- _Recorded data_:
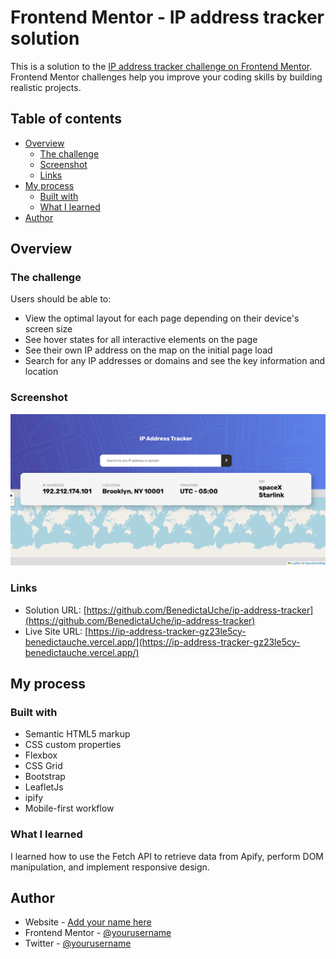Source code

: # Frontend Mentor - IP address tracker solution

This is a solution to the [IP address tracker challenge on Frontend Mentor](https://www.frontendmentor.io/challenges/ip-address-tracker-I8-0yYAH0). Frontend Mentor challenges help you improve your coding skills by building realistic projects.

## Table of contents

- [Overview](#overview)
  - [The challenge](#the-challenge)
  - [Screenshot](#screenshot)
  - [Links](#links)
- [My process](#my-process)
  - [Built with](#built-with)
  - [What I learned](#what-i-learned)
- [Author](#author)

## Overview

### The challenge

Users should be able to:

- View the optimal layout for each page depending on their device's screen size
- See hover states for all interactive elements on the page
- See their own IP address on the map on the initial page load
- Search for any IP addresses or domains and see the key information and location

### Screenshot

![](./images/iptracker.png)

### Links

- Solution URL: [https://github.com/BenedictaUche/ip-address-tracker](https://github.com/BenedictaUche/ip-address-tracker)
- Live Site URL: [https://ip-address-tracker-gz23le5cy-benedictauche.vercel.app/](https://ip-address-tracker-gz23le5cy-benedictauche.vercel.app/)

## My process

### Built with

- Semantic HTML5 markup
- CSS custom properties
- Flexbox
- CSS Grid
- Bootstrap
- LeafletJs
- ipify
- Mobile-first workflow

### What I learned

I learned how to use the Fetch API to retrieve data from Apify, perform DOM manipulation, and implement responsive design.

## Author

- Website - [Add your name here](https://benedicta-onyebuchi.vercel.app)
- Frontend Mentor - [@yourusername](https://www.frontendmentor.io/profile/BenedictaCodes)
- Twitter - [@yourusername](https://www.twitter.com/Benny_dicta1)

- _Directions_:
Transcribe the entries word for word, without their pictures.

- _Answer space_:
Source code

: # Frontend Mentor - IP address tracker solution

This is a solution to the [IP address tracker challenge on Frontend Mentor](https://www.frontendmentor.io/challenges/ip-address-tracker-I8-0yYAH0). Frontend Mentor challenges help you improve your coding skills by building realistic projects.

## Table of contents

- [Overview](#overview)
  - [The challenge](#the-challenge)
  - [Screenshot](#screenshot)
  - [Links](#links)
- [My process](#my-process)
  - [Built with](#built-with)
  - [What I learned](#what-i-learned)
- [Author](#author)

## Overview

### The challenge

Users should be able to:

- View the optimal layout for each page depending on their device's screen size
- See hover states for all interactive elements on the page
- See their own IP address on the map on the initial page load
- Search for any IP addresses or domains and see the key information and location

### Screenshot

![](./images/iptracker.png)

### Links

- Solution URL: [https://github.com/BenedictaUche/ip-address-tracker](https://github.com/BenedictaUche/ip-address-tracker)
- Live Site URL: [https://ip-address-tracker-gz23le5cy-benedictauche.vercel.app/](https://ip-address-tracker-gz23le5cy-benedictauche.vercel.app/)

## My process

### Built with

- Semantic HTML5 markup
- CSS custom properties
- Flexbox
- CSS Grid
- Bootstrap
- LeafletJs
- ipify
- Mobile-first workflow

### What I learned

I learned how to use the Fetch API to retrieve data from Apify, perform DOM manipulation, and implement responsive design.

## Author

- Website - [Add your name here](https://benedicta-onyebuchi.vercel.app)
- Frontend Mentor - [@yourusername](https://www.frontendmentor.io/profile/BenedictaCodes)
- Twitter - [@yourusername](https://www.twitter.com/Benny_dicta1)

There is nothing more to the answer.